Because there are no data supporting it. To make an inference, you need to start with some kind of premise, and that premise must be supported by something. You have none of that.
Finally. Was that so hard? So yes, different species have different genes. And yet the distribution of these genes follows a nested hierarchy. Why should that be?
How many papers have you seen that make no assumption about that of any sort? Is that assumption necessary to the content of the papers? Is it necessary to the evidence of common descent presented in those papers?
No. What morphological data are you referring to? All you have so far is the word “deer”. We would need to see an actual phylogenetic analysis of a real morpohological data set. Have you even looked?
I’m not appealing to any such theory. That’s just what the data show. The causes of gene loss are neither mentioned nor relevant, but the fact of gene loss is clear. And, not much due respect, you have no idea what I claim, because you understand so little of what people say.

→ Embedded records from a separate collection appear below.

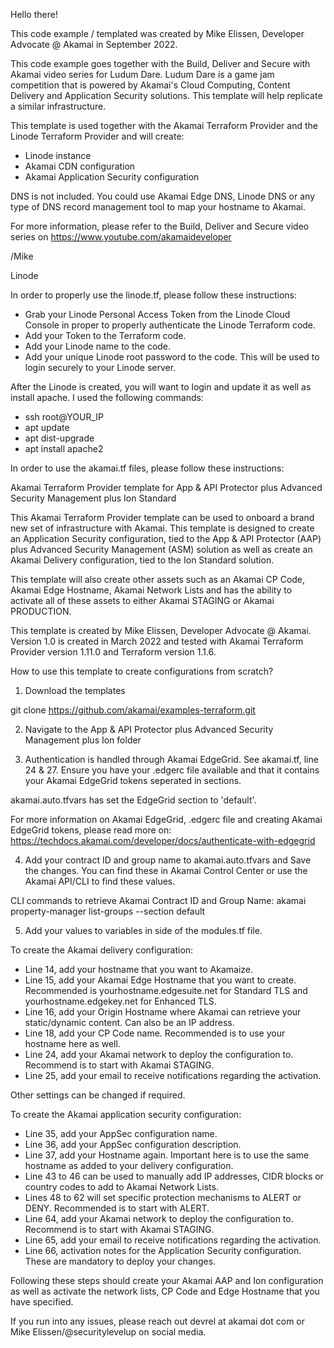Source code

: Hello there!

This code example / templated was created by Mike Elissen, Developer Advocate @ Akamai in September 2022.

This code example goes together with the Build, Deliver and Secure with Akamai video series for Ludum Dare. Ludum Dare is a game jam competition that is powered by Akamai's Cloud Computing, Content Delivery and Application Security solutions. This template will help replicate a similar infrastructure.

This template is used together with the Akamai Terraform Provider and the Linode Terraform Provider and will create:
- Linode instance
- Akamai CDN configuration
- Akamai Application Security configuration

DNS is not included. You could use Akamai Edge DNS, Linode DNS or any type of DNS record management tool to map your hostname to Akamai. 

For more information, please refer to the Build, Deliver and Secure video series on https://www.youtube.com/akamaideveloper

/Mike

Linode 

In order to properly use the linode.tf, please follow these instructions:

- Grab your Linode Personal Access Token from the Linode Cloud Console in proper to properly authenticate the Linode Terraform code.
- Add your Token to the Terraform code.
- Add your Linode name to the code.
- Add your unique Linode root password to the code. This will be used to login securely to your Linode server.

After the Linode is created, you will want to login and update it as well as install apache. I used the following commands:
- ssh root@YOUR_IP
- apt update
- apt dist-upgrade
- apt install apache2

In order to use the akamai.tf files, please follow these instructions:

Akamai Terraform Provider template for App & API Protector plus Advanced Security Management plus Ion Standard

This Akamai Terraform Provider template can be used to onboard a brand new set of infrastructure with Akamai. This template is designed to create an Application Security configuration, tied to the App & API Protector (AAP) plus Advanced Security Management (ASM) solution as well as create an Akamai Delivery configuration, tied to the Ion Standard solution.

This template will also create other assets such as an Akamai CP Code, Akamai Edge Hostname, Akamai Network Lists and has the ability to activate all of these assets to either Akamai STAGING or Akamai PRODUCTION.

This template is created by Mike Elissen, Developer Advocate @ Akamai.
Version 1.0 is created in March 2022 and tested with Akamai Terraform Provider version 1.11.0 and Terraform version 1.1.6.

How to use this template to create configurations from scratch?

1) Download the templates

git clone https://github.com/akamai/examples-terraform.git

2) Navigate to the App & API Protector plus Advanced Security Management plus Ion folder

3) Authentication is handled through Akamai EdgeGrid. See akamai.tf, line 24 & 27. Ensure you have your .edgerc file available and that it contains your Akamai EdgeGrid tokens seperated in sections.

akamai.auto.tfvars has set the EdgeGrid section to 'default'.

For more information on Akamai EdgeGrid, .edgerc file and creating Akamai EdgeGrid tokens, please read more on: https://techdocs.akamai.com/developer/docs/authenticate-with-edgegrid

4) Add your contract ID and group name to akamai.auto.tfvars and Save the changes. You can find these in Akamai Control Center or use the Akamai API/CLI to find these values. 

CLI commands to retrieve Akamai Contract ID and Group Name:
akamai property-manager list-groups --section default

5) Add your values to variables in side of the modules.tf file.

To create the Akamai delivery configuration:
- Line 14, add your hostname that you want to Akamaize.
- Line 15, add your Akamai Edge Hostname that you want to create. Recommended is yourhostname.edgesuite.net for Standard TLS and yourhostname.edgekey.net for Enhanced TLS.
- Line 16, add your Origin Hostname where Akamai can retrieve your static/dynamic content. Can also be an IP address.
- Line 18, add your CP Code name. Recommended is to use your hostname here as well.
- Line 24, add your Akamai network to deploy the configuration to. Recommend is to start with Akamai STAGING.
- Line 25, add your email to receive notifications regarding the activation.

Other settings can be changed if required.

To create the Akamai application security configuration:
- Line 35, add your AppSec configuration name.
- Line 36, add your AppSec configuration description.
- Line 37, add your Hostname again. Important here is to use the same hostname as added to your delivery configuration.
- Line 43 to 46 can be used to manually add IP addresses, CIDR blocks or country codes to add to Akamai Network Lists.
- Lines 48 to 62 will set specific protection mechanisms to ALERT or DENY. Recommended is to start with ALERT.
- Line 64, add your Akamai network to deploy the configuration to. Recommend is to start with Akamai STAGING.
- Line 65, add your email to receive notifications regarding the activation.
- Line 66, activation notes for the Application Security configuration. These are mandatory to deploy your changes.

Following these steps should create your Akamai AAP and Ion configuration as well as activate the network lists, CP Code and Edge Hostname that you have specified.

If you run into any issues, please reach out devrel at akamai dot com or Mike Elissen/@securitylevelup on social media.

If it’s an incorrect assertion, show how separate creation explains the pattern of synteny. Otherwise you must accept it.
No, it does not. Again, the causes of gain and loss are not relevant to the pattern. Why can’t you understand this simple point?
No, that’s not what you reject. Your assumption is much stronger than that: you assume that common descent is just wrong. You refuse to examine your assumption. I ask again: why do you reject common descent as a possibility? Note that I refer not to common descent with purely natural causes of variation, but common descent, period.
Why? Are you saying that multiple losses are not possible? Note how few of those genes there are in comparison to the number that fit the tree exactly. What’s your explanation for the relative numbers?
What data are you referring to here? I see only one muntjac species in the figure we’ve been discussing.